CoQ10 treatment prevents hypoalgesia in male db⁻/db⁻ mice. (A–C) Response to innoxious (von Frey filaments; A), noxious (pin prick; C), or cold (acetone; B) stimulations in db⁻/db⁻ and control groups at different weeks of age. (D–F) After CoQ10 treatment, response to mechanical (von Frey filaments; D), noxious (pin prick; F), or cold (acetone; E) stimulations in db⁻/db⁻ and control groups at 32/33 WoA. Q10⁻ and Q10⁺, without and with CoQ10 treatment, respectively. db⁻/db⁻, filled columns; control, open columns. *P < 0.05, **P < 0.01, ***P < 0.001 vs. control. All results are means ± SEM n = 5–20 mice.

Fig. 2.

CoQ10 treatment increases CV of the diabetic sciatic nerve at 32/33 WoA. (A) In vivo measurements. Superponated muscle responses of the gastrocnemius muscle to stimulation at the tibial (distal) and the sciatic (proximal) nerve sites, respectively (Materials and Methods). (B) In vitro measurements.
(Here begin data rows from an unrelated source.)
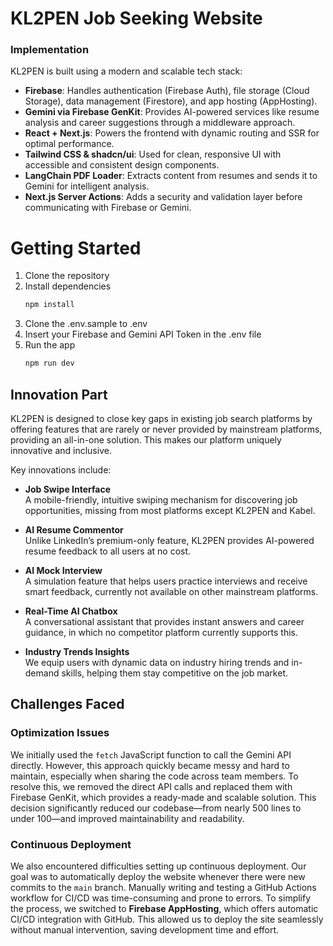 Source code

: # KL2PEN Job Seeking Website

### Implementation
KL2PEN is built using a modern and scalable tech stack:

- **Firebase**: Handles authentication (Firebase Auth), file storage (Cloud Storage), data management (Firestore), and app hosting (AppHosting).
- **Gemini via Firebase GenKit**: Provides AI-powered services like resume analysis and career suggestions through a middleware approach.
- **React + Next.js**: Powers the frontend with dynamic routing and SSR for optimal performance.
- **Tailwind CSS & shadcn/ui**: Used for clean, responsive UI with accessible and consistent design components.
- **LangChain PDF Loader**: Extracts content from resumes and sends it to Gemini for intelligent analysis.
- **Next.js Server Actions**: Adds a security and validation layer before communicating with Firebase or Gemini.



# Getting Started
1. Clone the repository
2. Install dependencies
   ```bash
   npm install
   ```
3. Clone the .env.sample to .env
4. Insert your Firebase and Gemini API Token in the .env file
5. Run the app
   ```bash
   npm run dev
   ```
## Innovation Part

KL2PEN is designed to close key gaps in existing job search platforms by offering features that are rarely or never provided by mainstream platforms, providing an all-in-one solution. This makes our platform uniquely innovative and inclusive.

Key innovations include:

- **Job Swipe Interface**  
  A mobile-friendly, intuitive swiping mechanism for discovering job opportunities, missing from most platforms except KL2PEN and Kabel.

- **AI Resume Commentor**  
  Unlike LinkedIn’s premium-only feature, KL2PEN provides AI-powered resume feedback to all users at no cost.

- **AI Mock Interview**  
  A simulation feature that helps users practice interviews and receive smart feedback, currently not available on other mainstream platforms.

- **Real-Time AI Chatbox**  
  A conversational assistant that provides instant answers and career guidance, in which no competitor platform currently supports this.

- **Industry Trends Insights**  
  We equip users with dynamic data on industry hiring trends and in-demand skills, helping them stay competitive on the job market.

##  Challenges Faced

### Optimization Issues
We initially used the `fetch` JavaScript function to call the Gemini API directly. However, this approach quickly became messy and hard to maintain, especially when sharing the code across team members. To resolve this, we removed the direct API calls and replaced them with Firebase GenKit, which provides a ready-made and scalable solution. This decision significantly reduced our codebase—from nearly 500 lines to under 100—and improved maintainability and readability.

### Continuous Deployment
We also encountered difficulties setting up continuous deployment. Our goal was to automatically deploy the website whenever there were new commits to the `main` branch. Manually writing and testing a GitHub Actions workflow for CI/CD was time-consuming and prone to errors. To simplify the process, we switched to **Firebase AppHosting**, which offers automatic CI/CD integration with GitHub. This allowed us to deploy the site seamlessly without manual intervention, saving development time and effort.


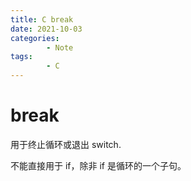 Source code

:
```yaml
---
title: C break
date: 2021-10-03
categories:
        - Note
tags:
        - C
---
```


# break

用于终止循环或退出 switch.

不能直接用于 if，除非 if 是循环的一个子句。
Superponated compound action potentials from the sciatic nerve at increasing stimulation. Measurements at 24 °C. (C) CVs under in vivo conditions. (D) CVs under in vitro conditions. Con, control; ConQ10, CoQ10-treated control; db, diabetic; dbQ10, CoQ10-treated db⁻/db⁻ mice. Error bars indicate the SEM. Each data point in C and D is based on measurements from three to seven nerves (n = 21 in vivo and n = 23 in vitro) (Table S1). An ANOVA (Materials and Methods and SI Text) showed an interaction effect; CoQ10 treatment is beneficial for nerve CV in db⁻/db⁻ mice (P = 0.033 and P = 0.066 for in vivo and in vitro, respectively). (E) Relationship between CVs of fast (v₁) and slower (v₂) axons. Data from in vitro experiments.

Fig. 3.

CoQ10 attenuates neuron loss of DRG neurons in male db⁻/db⁻ mice. (A) Size distribution of DRG NPs of db⁻/db⁻ and control mice at 32/33 WoA. (B) Number of L5 DRG neurons in db⁻/db⁻ compared with control mice at 32/33 or 5/6 WoA. Q10⁻ and Q10⁺, without and with CoQ10 treatment, respectively. db⁻/db⁻, filled columns; control, open columns. *P < 0.05 vs. control. The results are means ± SEM (for NP) or SD (for number of neurons). n = 5–6 mice.

Fig. 4.

CoQ10 treatment prevents a reduction of PLCβ3 expression in diabetic DRGs of male mice. (A–E) Studies on DRGs of db⁻/db⁻ and control mice showing PLCβ3 mRNA (A–C) or protein expression (D and E) in db⁻/db⁻ (A and D) and control (B, C, and E) mice at 5/6 WoA, respectively. (F and G) PLCβ3 mRNA in db⁻/db⁻ (F) and control (G) mice at 32/33 WoA. (H–K) PLCβ3-LI in db⁻/db⁻ (H and J) and control (I and K) mice at 32/33 WoA without (H and I) or with CoQ10 (J and K) treatment. (L) Western blot shows PLCβ3 in db⁻/db⁻ mice (Left bands) and db⁻/db⁻ mice treated with CoQ10 (Right bands). (M and N) Intensity (M) or percentage (N) of PLCβ3-IR NPs in db⁻/db⁻ and control mice with or without CoQ10 treatment. **P < 0.01 vs. control. The results are means ± SEM db⁻/db⁻, filled columns; control, open columns. n = 5–10 mice. [Scale bars: 50 µm (A = B and C; D = E; F = G and H–K).]